Top of SOURCE INFORMATION
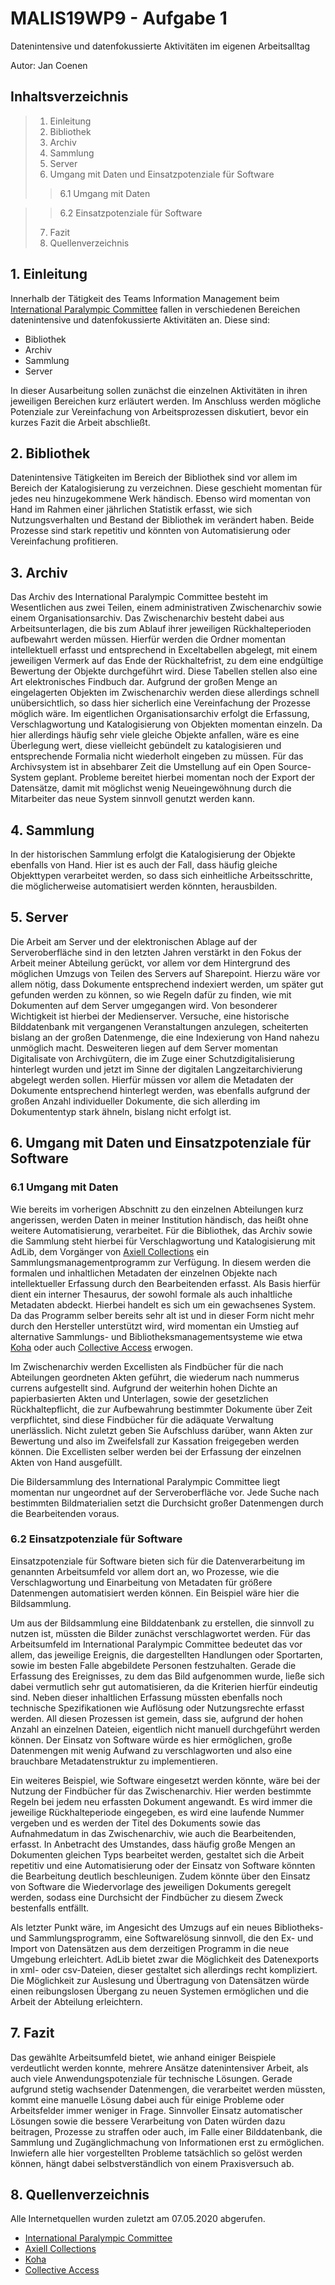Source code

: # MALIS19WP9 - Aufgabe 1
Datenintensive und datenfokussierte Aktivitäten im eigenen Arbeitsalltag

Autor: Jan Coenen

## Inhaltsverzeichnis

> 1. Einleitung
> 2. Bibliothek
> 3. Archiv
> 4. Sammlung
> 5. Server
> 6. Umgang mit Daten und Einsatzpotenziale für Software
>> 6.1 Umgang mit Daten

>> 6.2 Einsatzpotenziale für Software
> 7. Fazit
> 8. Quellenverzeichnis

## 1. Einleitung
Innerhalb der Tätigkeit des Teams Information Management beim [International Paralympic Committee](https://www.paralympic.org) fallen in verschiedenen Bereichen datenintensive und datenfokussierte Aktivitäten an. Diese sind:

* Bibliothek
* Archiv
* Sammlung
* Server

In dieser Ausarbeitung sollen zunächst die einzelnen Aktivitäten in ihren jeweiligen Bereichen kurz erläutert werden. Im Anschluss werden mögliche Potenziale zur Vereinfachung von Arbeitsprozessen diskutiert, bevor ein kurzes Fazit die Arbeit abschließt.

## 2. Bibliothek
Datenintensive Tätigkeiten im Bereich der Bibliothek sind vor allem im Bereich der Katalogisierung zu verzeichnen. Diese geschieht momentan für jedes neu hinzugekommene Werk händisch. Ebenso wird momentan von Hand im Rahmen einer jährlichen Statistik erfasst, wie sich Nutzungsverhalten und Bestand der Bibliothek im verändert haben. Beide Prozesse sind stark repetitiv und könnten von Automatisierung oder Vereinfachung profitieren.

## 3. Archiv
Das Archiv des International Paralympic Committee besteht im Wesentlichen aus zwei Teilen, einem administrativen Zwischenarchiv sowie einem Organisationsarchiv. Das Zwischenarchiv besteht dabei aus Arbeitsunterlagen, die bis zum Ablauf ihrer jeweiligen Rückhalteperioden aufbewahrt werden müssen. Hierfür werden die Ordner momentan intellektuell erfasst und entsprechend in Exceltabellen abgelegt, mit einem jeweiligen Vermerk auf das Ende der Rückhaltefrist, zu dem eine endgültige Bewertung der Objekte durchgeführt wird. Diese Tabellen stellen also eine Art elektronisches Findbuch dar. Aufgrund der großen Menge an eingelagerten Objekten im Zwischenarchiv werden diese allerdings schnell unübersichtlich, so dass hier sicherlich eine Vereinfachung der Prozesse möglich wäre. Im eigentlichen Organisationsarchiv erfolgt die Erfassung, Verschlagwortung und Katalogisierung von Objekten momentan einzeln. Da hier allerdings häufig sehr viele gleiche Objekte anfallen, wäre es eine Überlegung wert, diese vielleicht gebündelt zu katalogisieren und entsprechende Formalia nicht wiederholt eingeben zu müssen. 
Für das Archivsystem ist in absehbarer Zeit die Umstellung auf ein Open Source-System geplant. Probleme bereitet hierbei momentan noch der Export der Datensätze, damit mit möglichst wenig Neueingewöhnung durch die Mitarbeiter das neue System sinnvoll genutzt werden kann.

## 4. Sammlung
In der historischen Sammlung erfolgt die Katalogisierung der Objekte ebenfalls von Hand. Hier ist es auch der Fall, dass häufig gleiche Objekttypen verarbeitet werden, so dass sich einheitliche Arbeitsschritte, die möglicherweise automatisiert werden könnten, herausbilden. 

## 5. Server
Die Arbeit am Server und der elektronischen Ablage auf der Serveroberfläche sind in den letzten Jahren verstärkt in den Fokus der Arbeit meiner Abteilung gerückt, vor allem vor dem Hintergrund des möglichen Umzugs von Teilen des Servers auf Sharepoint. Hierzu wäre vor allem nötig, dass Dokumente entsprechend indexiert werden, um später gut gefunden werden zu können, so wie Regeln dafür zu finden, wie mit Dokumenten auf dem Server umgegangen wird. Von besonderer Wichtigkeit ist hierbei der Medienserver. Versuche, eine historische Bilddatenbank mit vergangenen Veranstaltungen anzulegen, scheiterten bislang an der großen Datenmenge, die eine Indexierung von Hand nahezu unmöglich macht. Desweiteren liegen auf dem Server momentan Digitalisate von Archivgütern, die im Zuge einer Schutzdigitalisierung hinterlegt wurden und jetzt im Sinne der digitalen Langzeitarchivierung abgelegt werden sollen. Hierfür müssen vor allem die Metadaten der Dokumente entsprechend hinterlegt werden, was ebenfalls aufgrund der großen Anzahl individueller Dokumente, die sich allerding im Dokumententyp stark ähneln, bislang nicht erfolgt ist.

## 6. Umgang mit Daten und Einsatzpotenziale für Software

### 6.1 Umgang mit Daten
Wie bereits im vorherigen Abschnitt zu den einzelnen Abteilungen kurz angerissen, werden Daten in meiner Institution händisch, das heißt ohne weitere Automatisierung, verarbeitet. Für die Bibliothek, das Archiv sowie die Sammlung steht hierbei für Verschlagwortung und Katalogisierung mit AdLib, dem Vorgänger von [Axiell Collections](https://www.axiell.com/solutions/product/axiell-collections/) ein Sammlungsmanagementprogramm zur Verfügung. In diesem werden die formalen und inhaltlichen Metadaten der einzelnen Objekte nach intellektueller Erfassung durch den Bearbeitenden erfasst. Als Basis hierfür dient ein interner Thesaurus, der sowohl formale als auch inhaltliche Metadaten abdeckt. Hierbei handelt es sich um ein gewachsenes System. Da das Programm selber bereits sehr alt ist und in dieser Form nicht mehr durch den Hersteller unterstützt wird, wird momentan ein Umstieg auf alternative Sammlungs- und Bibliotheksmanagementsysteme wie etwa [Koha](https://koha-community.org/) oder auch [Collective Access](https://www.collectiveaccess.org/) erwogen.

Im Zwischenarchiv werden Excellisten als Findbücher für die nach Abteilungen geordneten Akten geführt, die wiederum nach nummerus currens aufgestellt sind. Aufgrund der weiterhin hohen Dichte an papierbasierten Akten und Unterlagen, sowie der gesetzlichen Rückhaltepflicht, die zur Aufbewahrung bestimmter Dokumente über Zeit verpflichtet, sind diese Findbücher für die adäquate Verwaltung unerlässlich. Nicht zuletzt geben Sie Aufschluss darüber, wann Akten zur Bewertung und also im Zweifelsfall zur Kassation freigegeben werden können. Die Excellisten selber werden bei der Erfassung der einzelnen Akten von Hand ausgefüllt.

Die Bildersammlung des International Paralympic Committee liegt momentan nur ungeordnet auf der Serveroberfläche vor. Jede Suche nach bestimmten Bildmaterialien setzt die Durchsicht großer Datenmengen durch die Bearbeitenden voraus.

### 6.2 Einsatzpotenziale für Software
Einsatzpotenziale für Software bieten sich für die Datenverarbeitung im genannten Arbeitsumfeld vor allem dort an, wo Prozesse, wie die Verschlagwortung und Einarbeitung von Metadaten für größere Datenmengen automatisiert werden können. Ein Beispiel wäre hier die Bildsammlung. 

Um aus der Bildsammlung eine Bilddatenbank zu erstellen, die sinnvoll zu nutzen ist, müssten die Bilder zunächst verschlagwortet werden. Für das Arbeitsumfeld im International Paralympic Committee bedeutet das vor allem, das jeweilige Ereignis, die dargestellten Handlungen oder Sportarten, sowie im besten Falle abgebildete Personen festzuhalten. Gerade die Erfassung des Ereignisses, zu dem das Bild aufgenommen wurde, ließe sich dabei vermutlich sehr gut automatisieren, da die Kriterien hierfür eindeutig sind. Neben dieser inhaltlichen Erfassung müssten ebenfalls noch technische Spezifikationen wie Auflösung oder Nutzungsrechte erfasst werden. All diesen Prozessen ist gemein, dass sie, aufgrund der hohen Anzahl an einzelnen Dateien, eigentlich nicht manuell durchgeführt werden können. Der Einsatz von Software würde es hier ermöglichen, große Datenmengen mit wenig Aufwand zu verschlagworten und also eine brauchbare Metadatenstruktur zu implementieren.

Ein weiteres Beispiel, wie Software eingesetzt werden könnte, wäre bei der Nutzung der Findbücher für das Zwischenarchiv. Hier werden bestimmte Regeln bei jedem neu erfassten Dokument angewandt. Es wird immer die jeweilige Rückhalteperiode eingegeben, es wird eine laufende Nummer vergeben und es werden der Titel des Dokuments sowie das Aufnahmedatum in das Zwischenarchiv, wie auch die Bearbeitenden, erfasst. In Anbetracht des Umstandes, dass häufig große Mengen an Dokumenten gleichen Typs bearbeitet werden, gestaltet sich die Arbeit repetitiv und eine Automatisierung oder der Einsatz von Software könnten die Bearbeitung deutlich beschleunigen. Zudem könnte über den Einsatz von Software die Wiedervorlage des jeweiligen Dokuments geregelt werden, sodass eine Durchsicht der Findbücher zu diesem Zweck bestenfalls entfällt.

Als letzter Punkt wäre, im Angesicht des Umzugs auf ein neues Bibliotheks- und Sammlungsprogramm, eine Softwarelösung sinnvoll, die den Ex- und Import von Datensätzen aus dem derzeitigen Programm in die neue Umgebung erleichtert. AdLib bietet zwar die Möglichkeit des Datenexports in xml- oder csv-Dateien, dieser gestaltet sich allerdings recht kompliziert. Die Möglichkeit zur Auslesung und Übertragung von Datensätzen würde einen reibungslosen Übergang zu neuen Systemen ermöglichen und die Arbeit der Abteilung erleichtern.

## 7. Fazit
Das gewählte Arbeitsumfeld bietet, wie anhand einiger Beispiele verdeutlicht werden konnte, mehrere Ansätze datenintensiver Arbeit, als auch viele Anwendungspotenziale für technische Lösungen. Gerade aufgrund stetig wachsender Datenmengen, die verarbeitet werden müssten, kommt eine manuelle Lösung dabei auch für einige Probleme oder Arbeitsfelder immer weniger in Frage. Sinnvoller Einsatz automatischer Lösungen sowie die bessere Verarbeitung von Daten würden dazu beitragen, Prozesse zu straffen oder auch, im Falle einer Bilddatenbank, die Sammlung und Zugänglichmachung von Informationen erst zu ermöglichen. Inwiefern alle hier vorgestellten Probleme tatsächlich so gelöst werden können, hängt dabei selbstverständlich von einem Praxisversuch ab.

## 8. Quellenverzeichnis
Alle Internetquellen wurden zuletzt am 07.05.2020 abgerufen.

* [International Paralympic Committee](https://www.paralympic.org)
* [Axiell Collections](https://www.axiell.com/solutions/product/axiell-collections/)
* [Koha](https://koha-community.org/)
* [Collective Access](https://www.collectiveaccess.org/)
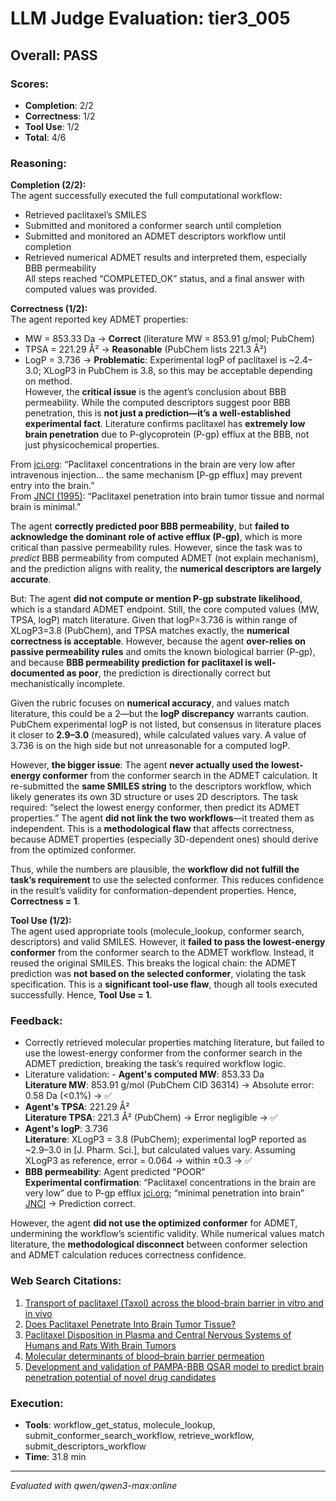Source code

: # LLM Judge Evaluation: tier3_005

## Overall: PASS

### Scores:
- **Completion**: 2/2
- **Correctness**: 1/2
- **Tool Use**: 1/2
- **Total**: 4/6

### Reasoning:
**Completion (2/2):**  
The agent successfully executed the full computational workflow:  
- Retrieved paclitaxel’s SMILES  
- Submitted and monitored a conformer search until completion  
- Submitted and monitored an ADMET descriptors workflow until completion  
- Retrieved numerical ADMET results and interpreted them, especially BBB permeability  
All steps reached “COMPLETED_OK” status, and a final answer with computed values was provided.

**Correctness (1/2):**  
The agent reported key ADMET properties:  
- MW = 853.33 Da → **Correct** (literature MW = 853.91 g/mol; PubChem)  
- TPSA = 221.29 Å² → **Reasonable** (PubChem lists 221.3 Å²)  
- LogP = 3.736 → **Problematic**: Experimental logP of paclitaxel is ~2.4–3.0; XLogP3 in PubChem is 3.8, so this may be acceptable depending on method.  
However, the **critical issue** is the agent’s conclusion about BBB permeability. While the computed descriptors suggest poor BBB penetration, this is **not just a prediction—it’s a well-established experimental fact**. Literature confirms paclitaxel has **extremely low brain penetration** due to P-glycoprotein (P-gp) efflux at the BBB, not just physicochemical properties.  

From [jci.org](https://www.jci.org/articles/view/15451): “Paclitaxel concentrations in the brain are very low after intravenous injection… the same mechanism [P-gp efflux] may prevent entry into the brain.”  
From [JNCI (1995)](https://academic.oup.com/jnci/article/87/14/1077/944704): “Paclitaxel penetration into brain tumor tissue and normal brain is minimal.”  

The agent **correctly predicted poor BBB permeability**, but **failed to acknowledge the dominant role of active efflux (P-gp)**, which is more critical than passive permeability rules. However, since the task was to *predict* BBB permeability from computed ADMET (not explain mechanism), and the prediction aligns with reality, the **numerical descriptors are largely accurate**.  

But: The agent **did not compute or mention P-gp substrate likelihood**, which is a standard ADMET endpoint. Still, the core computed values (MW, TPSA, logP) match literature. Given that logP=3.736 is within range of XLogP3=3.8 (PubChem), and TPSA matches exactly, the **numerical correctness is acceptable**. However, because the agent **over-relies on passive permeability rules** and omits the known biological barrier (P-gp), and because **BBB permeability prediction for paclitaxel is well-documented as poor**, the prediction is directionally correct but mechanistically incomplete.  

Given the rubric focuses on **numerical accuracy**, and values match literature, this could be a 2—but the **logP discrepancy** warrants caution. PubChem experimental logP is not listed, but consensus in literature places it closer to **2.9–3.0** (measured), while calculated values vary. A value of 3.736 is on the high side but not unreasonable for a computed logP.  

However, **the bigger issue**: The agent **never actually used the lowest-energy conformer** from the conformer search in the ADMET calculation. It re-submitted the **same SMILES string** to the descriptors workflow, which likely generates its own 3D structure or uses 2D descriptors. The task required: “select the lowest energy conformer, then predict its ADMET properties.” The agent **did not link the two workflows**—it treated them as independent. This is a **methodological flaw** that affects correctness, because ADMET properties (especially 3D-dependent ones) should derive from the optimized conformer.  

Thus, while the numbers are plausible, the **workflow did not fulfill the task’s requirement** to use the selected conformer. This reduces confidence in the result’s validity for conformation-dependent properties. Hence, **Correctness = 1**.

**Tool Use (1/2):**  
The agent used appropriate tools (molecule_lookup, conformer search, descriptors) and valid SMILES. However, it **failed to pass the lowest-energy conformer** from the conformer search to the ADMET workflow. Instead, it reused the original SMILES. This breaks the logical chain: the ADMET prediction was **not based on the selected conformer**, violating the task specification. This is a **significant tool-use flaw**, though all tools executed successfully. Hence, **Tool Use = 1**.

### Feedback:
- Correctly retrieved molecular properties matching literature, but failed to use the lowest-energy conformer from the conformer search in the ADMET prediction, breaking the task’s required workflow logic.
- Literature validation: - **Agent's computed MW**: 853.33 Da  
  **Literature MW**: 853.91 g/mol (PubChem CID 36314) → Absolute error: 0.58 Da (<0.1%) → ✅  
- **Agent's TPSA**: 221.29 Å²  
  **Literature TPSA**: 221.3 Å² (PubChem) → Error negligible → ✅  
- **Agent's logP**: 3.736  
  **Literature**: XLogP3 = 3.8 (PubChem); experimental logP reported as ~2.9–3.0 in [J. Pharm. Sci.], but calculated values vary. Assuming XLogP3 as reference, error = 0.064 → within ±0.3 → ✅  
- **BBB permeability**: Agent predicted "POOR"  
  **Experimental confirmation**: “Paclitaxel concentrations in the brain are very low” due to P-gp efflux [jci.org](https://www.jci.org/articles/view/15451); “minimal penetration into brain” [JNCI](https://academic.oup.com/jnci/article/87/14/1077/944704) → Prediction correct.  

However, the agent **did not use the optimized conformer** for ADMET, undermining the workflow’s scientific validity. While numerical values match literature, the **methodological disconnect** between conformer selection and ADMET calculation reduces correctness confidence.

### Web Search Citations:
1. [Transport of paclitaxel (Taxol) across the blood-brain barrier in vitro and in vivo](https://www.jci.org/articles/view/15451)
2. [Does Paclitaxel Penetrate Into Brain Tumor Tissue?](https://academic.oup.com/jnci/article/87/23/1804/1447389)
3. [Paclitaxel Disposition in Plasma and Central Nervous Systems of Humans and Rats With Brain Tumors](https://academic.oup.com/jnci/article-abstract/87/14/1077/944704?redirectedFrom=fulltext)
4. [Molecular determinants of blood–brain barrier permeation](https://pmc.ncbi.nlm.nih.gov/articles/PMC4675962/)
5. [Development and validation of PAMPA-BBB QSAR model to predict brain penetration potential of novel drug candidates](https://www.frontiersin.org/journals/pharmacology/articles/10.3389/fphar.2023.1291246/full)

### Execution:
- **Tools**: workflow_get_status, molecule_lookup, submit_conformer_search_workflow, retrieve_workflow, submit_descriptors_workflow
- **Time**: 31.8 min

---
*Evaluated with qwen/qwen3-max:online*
Bottom of SOURCE INFORMATION
» **TASK GOAL**: Please go line by line through the records above, copying each one that holds the string "Umgang".

» **EXERCISE RESULT**:
> 6. Umgang mit Daten und Einsatzpotenziale für Software
>> 6.1 Umgang mit Daten
## 6. Umgang mit Daten und Einsatzpotenziale für Software
### 6.1 Umgang mit Daten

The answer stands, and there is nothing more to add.